# Problème recherche Google avec Safari



## Hinch (26 Août 2012)

Bonjour à tous,

J'ai un problème avec safari depuis quelques temps.
Quand je fais une recherche sur google en tapant les mots clés sur la barre d'adresse (de Safari), tout fonctionne normalement.
Cependant, quand je tape les mots clés directement sur le site, la recherche s'affiche normalement, ensuite je clique sur le site correspondant à ma recherche et quand je retourne sur ma page de recherche, les mots de recherche ne sont plus les mêmes. Ils correspondent à la dernière recherche effectués sur la barre d'adresse de Safari et non sur le site de Google.

Quelqu'un à t il une solution pour remédier à ce problème puisque cela m'oblige à retaper à chaque fois l'intitulé de ma recherche.

Merci d'avance.
Cordialement,

Hinch


----------



## quark67 (26 Août 2012)

Bonjour, cela semble être le comportement habituel de Safari ou Google, car ça le fait pareil chez moi.
Pour ma part, si je pense avoir à revenir sur la page de recherche de Google, au lieu de cliquer directement sur un lien dans les résultats, je fais un clic droit « Ouvrir le lien dans une nouvelle fenêtre ». Ainsi ma fenêtre de résultats Google est préservée.


----------



## Hinch (1 Septembre 2012)

Merci pour ta réponse !
A vrai dire, je le faisais déjà, mais ça résoud pas mon problème et c'est vraiment pas pratique...
D'autres idées?
Merci d'avance


----------



## subsole (1 Septembre 2012)

Hinch a dit:


> Merci pour ta réponse !
> A vrai dire, je le faisais déjà, mais ça résoud pas mon problème et c'est vraiment pas pratique...
> D'autres idées?
> Merci d'avance



Bonjour 
Il y a un sujet similaire => http://forums.macg.co/internet-et-reseau/barre-de-recherche-safari-6-bug-1196322.html?, inutile d'en ouvrir un second, surtout si ça ne résous pas le problème.


----------



## otgl (2 Septembre 2012)

Hinch a dit:


> Cependant, quand je tape les mots clés directement sur le site, la recherche s'affiche normalement, ensuite je clique sur le site correspondant à ma recherche et quand je retourne sur ma page de recherche, les mots de recherche ne sont plus les mêmes.



C'est un effet de la recherche instantanée, je crois. Il faut:


Aller à http://www.google.ca/preferences?hl=fr
Choisir "Ne jamais afficher les résultats de la recherche instantanée".


----------



## Hinch (5 Septembre 2012)

subsole a dit:


> Bonjour
> Il y a un sujet similaire => http://forums.macg.co/internet-et-reseau/barre-de-recherche-safari-6-bug-1196322.html?, inutile d'en ouvrir un second, surtout si ça ne résous pas le problème.

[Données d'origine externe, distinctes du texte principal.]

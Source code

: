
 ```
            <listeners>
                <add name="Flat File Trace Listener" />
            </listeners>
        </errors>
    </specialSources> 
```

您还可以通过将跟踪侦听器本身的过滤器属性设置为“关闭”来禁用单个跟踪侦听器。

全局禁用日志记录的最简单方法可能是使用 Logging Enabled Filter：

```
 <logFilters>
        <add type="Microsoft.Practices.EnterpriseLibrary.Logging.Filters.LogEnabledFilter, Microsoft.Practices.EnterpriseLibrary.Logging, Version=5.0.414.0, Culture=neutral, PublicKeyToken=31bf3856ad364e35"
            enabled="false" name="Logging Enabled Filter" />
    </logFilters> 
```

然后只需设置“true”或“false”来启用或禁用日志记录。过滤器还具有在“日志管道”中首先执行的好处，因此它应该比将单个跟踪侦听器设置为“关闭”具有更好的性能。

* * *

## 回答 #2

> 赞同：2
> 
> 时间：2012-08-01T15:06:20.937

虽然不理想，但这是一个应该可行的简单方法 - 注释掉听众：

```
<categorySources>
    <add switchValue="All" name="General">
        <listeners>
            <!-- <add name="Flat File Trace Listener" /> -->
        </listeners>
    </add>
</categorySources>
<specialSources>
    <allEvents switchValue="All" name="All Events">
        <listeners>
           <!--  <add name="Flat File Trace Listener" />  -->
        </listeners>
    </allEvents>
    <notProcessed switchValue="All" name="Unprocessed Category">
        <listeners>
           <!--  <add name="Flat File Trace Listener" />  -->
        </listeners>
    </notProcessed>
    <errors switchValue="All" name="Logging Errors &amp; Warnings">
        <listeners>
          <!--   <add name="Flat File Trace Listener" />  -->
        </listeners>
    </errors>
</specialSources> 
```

Comment aller sur un sujet similaire qui n'a pas encore été créé ? J'ai créé la discussion le 26/08 et mon collègue le 31/08...

Bref, le problème n'a pas été solutionné et bloquer les cookies n'y change rien...

En revanche, la MODIFICATION DES PREFERENCES DANS GOOGLE FONCTIONNE, il faut juste aller dans les préférences FRANÇAISES de GOOGLE.

Merci OTGL


----------



## subsole (6 Septembre 2012)

Hinch a dit:


> Comment aller sur un sujet similaire qui n'a pas encore été créé ? J'ai créé la discussion le 26/08 et mon collègue le 31/08...
> 
> Bref, le problème n'a pas été solutionné et bloquer les cookies n'y change rien...
> 
> ...


:rose:
Désolé,_ javapobienvu_, effectivement tu étais le premier :rateau:


----------